We currently support "Topgaard style" and "NOW style" waveform files.
gnl_b_tensor.py Has the basic math of the problem of GNL for tensor valued diffusion encoding. It contains the gist of the closed-form formula for the distorted B-tensor.
proof_helper.py Contains the symbolic math computation of the earlyclosed-form derivation.
btensor.py contains the functions to compute q-vectors and B-tensor numerically and analytically and distort them with GNL.
gnl_tensor.py contains the GNL tensor computation formula.
viz.py contains quick vizualisation functions for waveform and q-vectors.
io_waveform.py Contains reading function for gradient waveforms.
vector_math.py contains functions to generate and manipulate eigenvectors in the frame of tensor generation.

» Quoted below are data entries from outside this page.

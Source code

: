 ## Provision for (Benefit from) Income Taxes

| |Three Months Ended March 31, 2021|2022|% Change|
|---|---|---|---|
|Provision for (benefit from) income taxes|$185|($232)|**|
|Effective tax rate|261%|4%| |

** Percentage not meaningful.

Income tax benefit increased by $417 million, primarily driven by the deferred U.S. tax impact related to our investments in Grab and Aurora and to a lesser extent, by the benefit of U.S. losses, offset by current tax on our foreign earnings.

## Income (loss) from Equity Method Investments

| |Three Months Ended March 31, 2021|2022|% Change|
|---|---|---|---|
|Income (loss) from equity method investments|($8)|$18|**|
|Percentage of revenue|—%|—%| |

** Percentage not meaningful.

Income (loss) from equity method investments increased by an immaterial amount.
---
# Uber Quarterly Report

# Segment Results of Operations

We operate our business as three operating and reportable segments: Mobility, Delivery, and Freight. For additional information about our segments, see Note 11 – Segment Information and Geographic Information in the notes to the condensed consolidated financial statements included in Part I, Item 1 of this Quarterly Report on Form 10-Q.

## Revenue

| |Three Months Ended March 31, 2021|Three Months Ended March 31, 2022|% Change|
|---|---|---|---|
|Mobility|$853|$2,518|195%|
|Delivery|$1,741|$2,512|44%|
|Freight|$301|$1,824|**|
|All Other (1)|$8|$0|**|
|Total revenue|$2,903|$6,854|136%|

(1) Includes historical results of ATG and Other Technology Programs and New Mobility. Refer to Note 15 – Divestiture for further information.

tensor_math.py contains functions to manipulate tensors and generate dMRI signal.
dtd_cov.py contains a simplistic version of Westin2016 DTD covariance model.

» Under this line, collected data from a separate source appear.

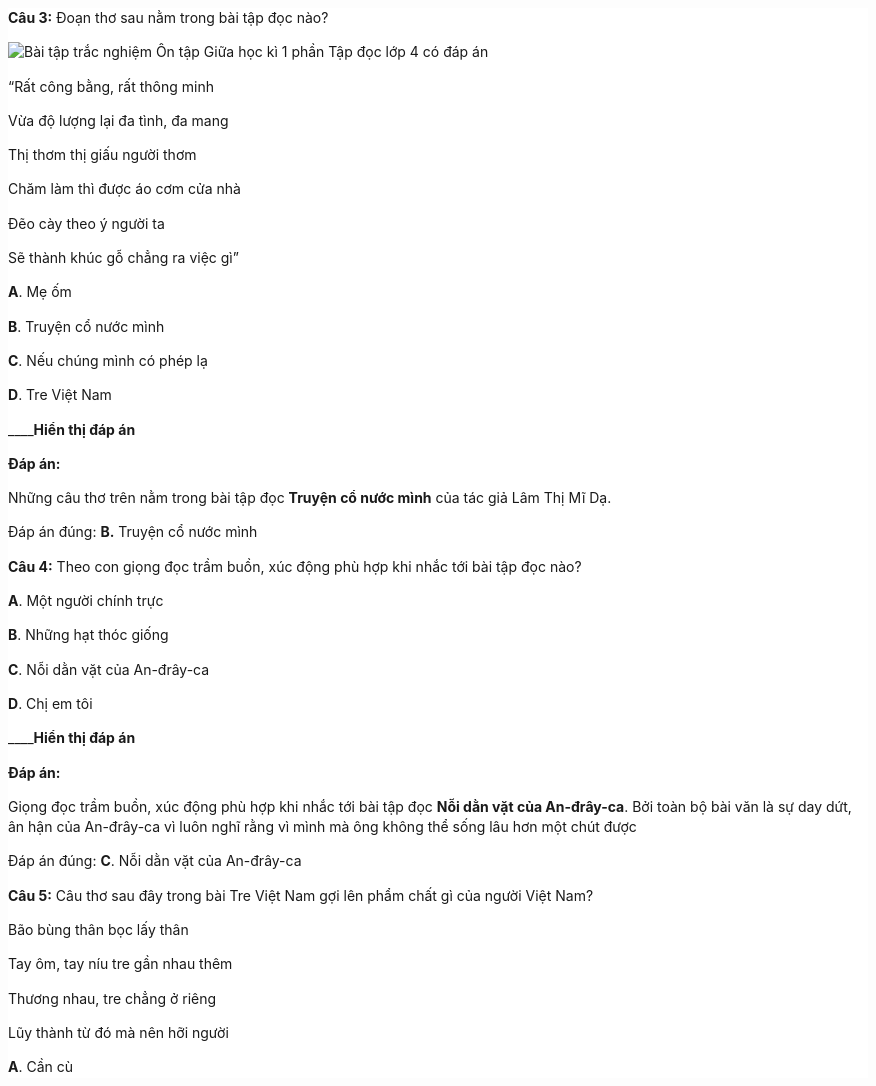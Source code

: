 **Câu 3:** Đoạn thơ sau nằm trong bài tập đọc nào?

![Bài tập trắc nghiệm Ôn tập Giữa học kì 1 phần Tập đọc lớp 4 có đáp án](https://vietjack.com/tieng-viet-lop-4/images/trac-nghiem-on-tap-giua-hoc-ki-1-phan-tap-doc-117548.PNG)

“Rất công bằng, rất thông minh

Vừa độ lượng lại đa tình, đa mang

Thị thơm thị giấu người thơm

Chăm làm thì được áo cơm cửa nhà

Đẽo cày theo ý người ta

Sẽ thành khúc gỗ chẳng ra việc gì”

**A**. Mẹ ốm

**B**. Truyện cổ nước mình

**C**. Nếu chúng mình có phép lạ

**D**. Tre Việt Nam

____**Hiển thị đáp án**

**Đáp án:**

Những câu thơ trên nằm trong bài tập đọc **Truyện cổ nước mình** của tác giả Lâm Thị Mĩ Dạ.

Đáp án đúng: **B.** Truyện cổ nước mình

**Câu 4:** Theo con giọng đọc trầm buồn, xúc động phù hợp khi nhắc tới bài tập đọc nào?

**A**. Một người chính trực

**B**. Những hạt thóc giống

**C**. Nỗi dằn vặt của An-đrây-ca

**D**. Chị em tôi

____**Hiển thị đáp án**

**Đáp án:**

Giọng đọc trầm buồn, xúc động phù hợp khi nhắc tới bài tập đọc **Nỗi dằn vặt của An-đrây-ca**. Bởi toàn bộ bài văn là sự day dứt, ân hận của An-đrây-ca vì luôn nghĩ rằng vì mình mà ông không thể sống lâu hơn một chút được

Đáp án đúng: **C**. Nỗi dằn vặt của An-đrây-ca

**Câu 5:** Câu thơ sau đây trong bài Tre Việt Nam gợi lên phẩm chất gì của người Việt Nam?

Bão bùng thân bọc lấy thân

Tay ôm, tay níu tre gần nhau thêm

Thương nhau, tre chẳng ở riêng

Lũy thành từ đó mà nên hỡi người

**A**. Cần cù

Various (overlapping) example serves as documentation for the various functions.
example1.py loads a Topgaard waveform and numerically computes q-vector and B-tensor.
example2.py loads a NOW waveform, resample it, numerically computes q-vector and b-tensor then distort it with a GNL tensor and recompute numerically waveform, q-vector and B-tensor.

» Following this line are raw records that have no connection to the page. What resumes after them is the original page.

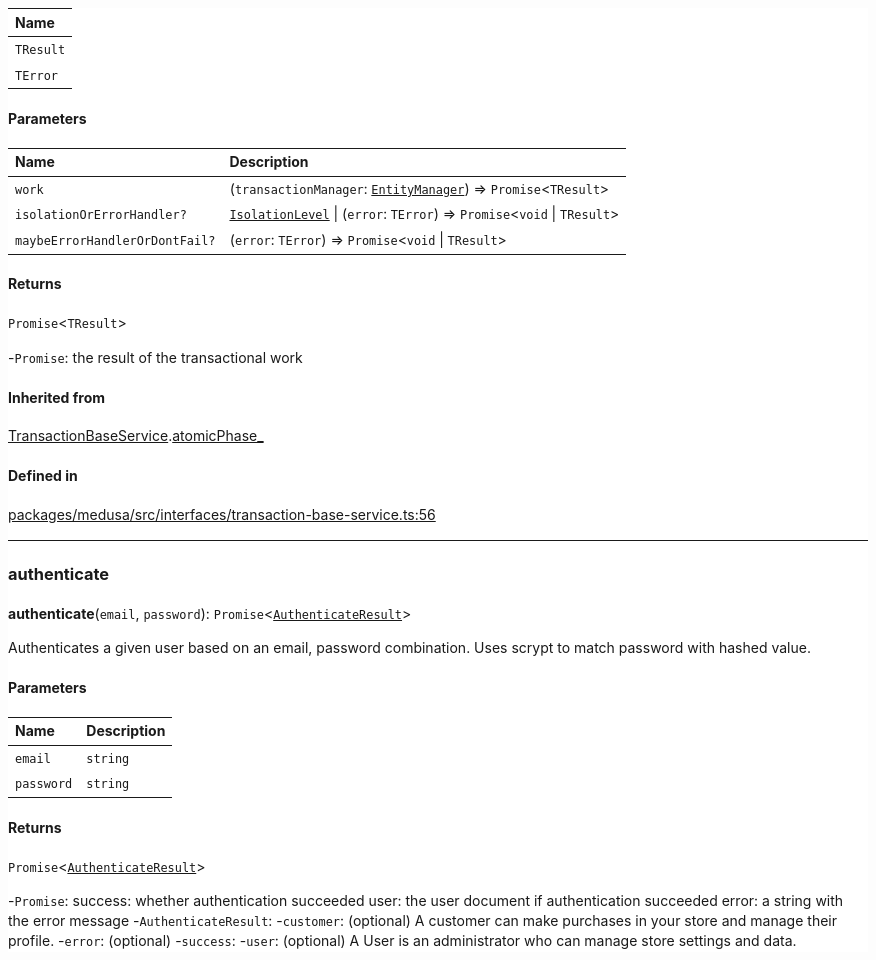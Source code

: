 | Name |
| :------ |
| `TResult` | `object` |
| `TError` | `object` |

#### Parameters

| Name | Description |
| :------ | :------ |
| `work` | (`transactionManager`: [`EntityManager`](EntityManager.md)) => `Promise`<`TResult`\> | the transactional work to be done |
| `isolationOrErrorHandler?` | [`IsolationLevel`](../types/IsolationLevel.md) \| (`error`: `TError`) => `Promise`<`void` \| `TResult`\> | the isolation level to be used for the work. |
| `maybeErrorHandlerOrDontFail?` | (`error`: `TError`) => `Promise`<`void` \| `TResult`\> | Potential error handler |

#### Returns

`Promise`<`TResult`\>

-`Promise`: the result of the transactional work

#### Inherited from

[TransactionBaseService](TransactionBaseService.md).[atomicPhase_](TransactionBaseService.md#atomicphase_)

#### Defined in

[packages/medusa/src/interfaces/transaction-base-service.ts:56](https://github.com/medusajs/medusa/blob/3d9f5ae63/packages/medusa/src/interfaces/transaction-base-service.ts#L56)

___

### authenticate

**authenticate**(`email`, `password`): `Promise`<[`AuthenticateResult`](../types/AuthenticateResult.md)\>

Authenticates a given user based on an email, password combination. Uses
scrypt to match password with hashed value.

#### Parameters

| Name | Description |
| :------ | :------ |
| `email` | `string` | the email of the user |
| `password` | `string` | the password of the user |

#### Returns

`Promise`<[`AuthenticateResult`](../types/AuthenticateResult.md)\>

-`Promise`: success: whether authentication succeeded
   user: the user document if authentication succeeded
   error: a string with the error message
	-`AuthenticateResult`: 
		-`customer`: (optional) A customer can make purchases in your store and manage their profile.
		-`error`: (optional) 
		-`success`: 
		-`user`: (optional) A User is an administrator who can manage store settings and data.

example3.py loads a Topgaard waveform, numerically computes q-vector and b-tensor then distort it with a GNL tensor and recompute numerically waveform, q-vector and B-tensor.
example4.py loads a NOW (2 files style) waveform, resample it, numerically computes q-vector and b-tensor then distort it with a GNL tensor and recompute numerically waveform, q-vector and B-tensor.
example5.py Comparaison of the close-form B-tensor distortion formula to the numerical approximation for random GNL tensor.
exampleGNL1.py Shows b-value and related metric acorss a full brain with Connectom level GNl tensor.